Recorded data:
=== Section Start ===

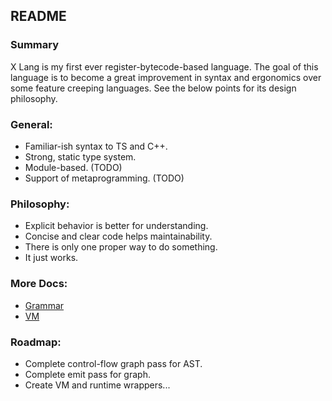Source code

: ## README

### Summary
X Lang is my first ever register-bytecode-based language. The goal of this language is to become a great improvement in syntax and ergonomics over some feature creeping languages. See the below points for its design philosophy.

### General:
 - Familiar-ish syntax to TS and C++.
 - Strong, static type system.
 - Module-based. (TODO)
 - Support of metaprogramming. (TODO)

### Philosophy:
 - Explicit behavior is better for understanding.
 - Concise and clear code helps maintainability.
 - There is only one proper way to do something.
 - It just works.

### More Docs:
 - [Grammar](./docs/grammar.md)
 - [VM](./docs/vm.md)

### Roadmap:
 - Complete control-flow graph pass for AST.
 - Complete emit pass for graph.
 - Create VM and runtime wrappers...

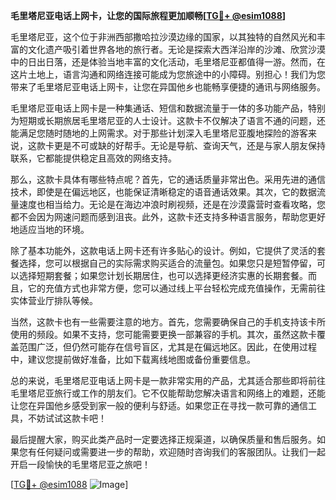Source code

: **毛里塔尼亚电话上网卡，让您的国际旅程更加顺畅[[TG💪+ @esim1088](https://t.me/s/esim1088)]**

毛里塔尼亚，这个位于非洲西部撒哈拉沙漠边缘的国家，以其独特的自然风光和丰富的文化遗产吸引着世界各地的旅行者。无论是探索大西洋沿岸的沙滩、欣赏沙漠中的日出日落，还是体验当地丰富的文化活动，毛里塔尼亚都值得一游。然而，在这片土地上，语言沟通和网络连接可能成为您旅途中的小障碍。别担心！我们为您带来了毛里塔尼亚电话上网卡，让您在异国他乡也能畅享便捷的通讯与网络服务。

毛里塔尼亚电话上网卡是一种集通话、短信和数据流量于一体的多功能产品，特别为短期或长期旅居毛里塔尼亚的人士设计。这款卡不仅解决了语言不通的问题，还能满足您随时随地的上网需求。对于那些计划深入毛里塔尼亚腹地探险的游客来说，这款卡更是不可或缺的好帮手。无论是导航、查询天气，还是与家人朋友保持联系，它都能提供稳定且高效的网络支持。

那么，这款卡具体有哪些特点呢？首先，它的通话质量非常出色。采用先进的通信技术，即使是在偏远地区，也能保证清晰稳定的语音通话效果。其次，它的数据流量速度也相当给力。无论是在海边冲浪时刷视频，还是在沙漠露营时查看攻略，您都不会因为网速问题而感到沮丧。此外，这款卡还支持多种语言服务，帮助您更好地适应当地的环境。

除了基本功能外，这款电话上网卡还有许多贴心的设计。例如，它提供了灵活的套餐选择，您可以根据自己的实际需求购买适合的流量包。如果您只是短暂停留，可以选择短期套餐；如果您计划长期居住，也可以选择更经济实惠的长期套餐。而且，它的充值方式也非常方便，您可以通过线上平台轻松完成充值操作，无需前往实体营业厅排队等候。

当然，这款卡也有一些需要注意的地方。首先，您需要确保自己的手机支持该卡所使用的频段。如果不支持，您可能需要更换一部兼容的手机。其次，虽然这款卡覆盖范围广泛，但仍然可能存在信号盲区，尤其是在偏远地区。因此，在使用过程中，建议您提前做好准备，比如下载离线地图或备份重要信息。

总的来说，毛里塔尼亚电话上网卡是一款非常实用的产品，尤其适合那些即将前往毛里塔尼亚旅行或工作的朋友们。它不仅能帮助您解决语言和网络上的难题，还能让您在异国他乡感受到家一般的便利与舒适。如果您正在寻找一款可靠的通信工具，不妨试试这款卡吧！

最后提醒大家，购买此类产品时一定要选择正规渠道，以确保质量和售后服务。如果您有任何疑问或需要进一步的帮助，欢迎随时咨询我们的客服团队。让我们一起开启一段愉快的毛里塔尼亚之旅吧！

[[TG💪+ @esim1088](https://t.me/s/esim1088) ![Image](https://i.postimg.cc/4NQfJmqS/Snipaste-2025-05-13-00-14-12.png)]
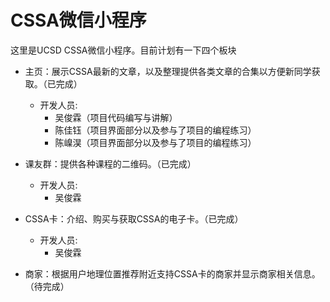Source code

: # CSSA微信小程序

这里是UCSD CSSA微信小程序。目前计划有一下四个板块

- 主页：展示CSSA最新的文章，以及整理提供各类文章的合集以方便新同学获取。（已完成）
    - 开发人员:
        - 吴俊霖（项目代码编写与讲解）
        - 陈佳钰（项目界面部分以及参与了项目的编程练习）
        - 陈嵲淏（项目界面部分以及参与了项目的编程练习）

- 课友群：提供各种课程的二维码。（已完成）
    - 开发人员:
        - 吴俊霖

- CSSA卡：介绍、购买与获取CSSA的电子卡。（已完成）
    - 开发人员:
        - 吴俊霖



- 商家：根据用户地理位置推荐附近支持CSSA卡的商家并显示商家相关信息。（待完成）
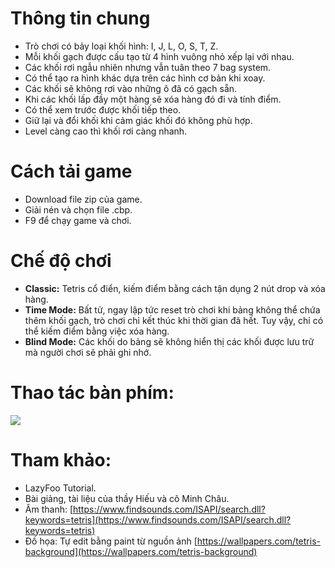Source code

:# Thông tin chung
* Trò chơi có bảy loại khối hình: I, J, L, O, S, T, Z.
* Mỗi khối gạch được cấu tạo từ 4 hình vuông nhỏ xếp lại với nhau.
* Các khối rơi ngẫu nhiên nhưng vẫn tuân theo 7 bag system.
* Có thể tạo ra hình khác dựa trên các hình cơ bản khi xoay.
* Các khối sẽ không rơi vào những ô đã có gạch sẵn.
* Khi các khối lấp đầy một hàng sẽ xóa hàng đó đi và tính điểm.
* Có thể xem trước được khối tiếp theo.
* Giữ lại và đổi khối khi cảm giác khối đó không phù hợp.
* Level càng cao thì khối rơi càng nhanh.
# Cách tải game
* Download file zip của game.
* Giải nén và chọn file .cbp.
* F9 để chạy game và chơi.
# Chế độ chơi 
* __Classic:__ Tetris cổ điển, kiếm điểm bằng cách tận dụng 2 nút drop và xóa hàng.
* __Time Mode:__ Bất tử, ngay lập tức reset trò chơi khi bảng không thể chứa thêm khối gạch, trò chơi chỉ kết thúc khi thời gian đã hết. Tuy vậy, chỉ có thể kiếm điểm bằng việc xóa hàng.
* __Blind Mode:__ Các khối do bảng sẽ không hiển thị các khối được lưu trữ mà người chơi sẽ phải ghi nhớ.
# Thao tác bàn phím:
 ![](https://github.com/daolinh336/MyTetrisSDL2/blob/main/MyGame/img/howtoplay.png)
# Tham khảo:
* LazyFoo Tutorial.
* Bài giảng, tài liệu của thầy Hiếu và cô Minh Châu.
* Âm thanh: [https://www.findsounds.com/ISAPI/search.dll?keywords=tetris](https://www.findsounds.com/ISAPI/search.dll?keywords=tetris)
* Đồ họa: Tự edit bằng paint từ nguồn ảnh [https://wallpapers.com/tetris-background](https://wallpapers.com/tetris-background)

=== Section End ===

**WHAT YOU HAVE TO DO:** Every line above carrying the word "Complete" needs to be shown.

**FINISHED TASK:**
 - Complete control-flow graph pass for AST.
 - Complete emit pass for graph.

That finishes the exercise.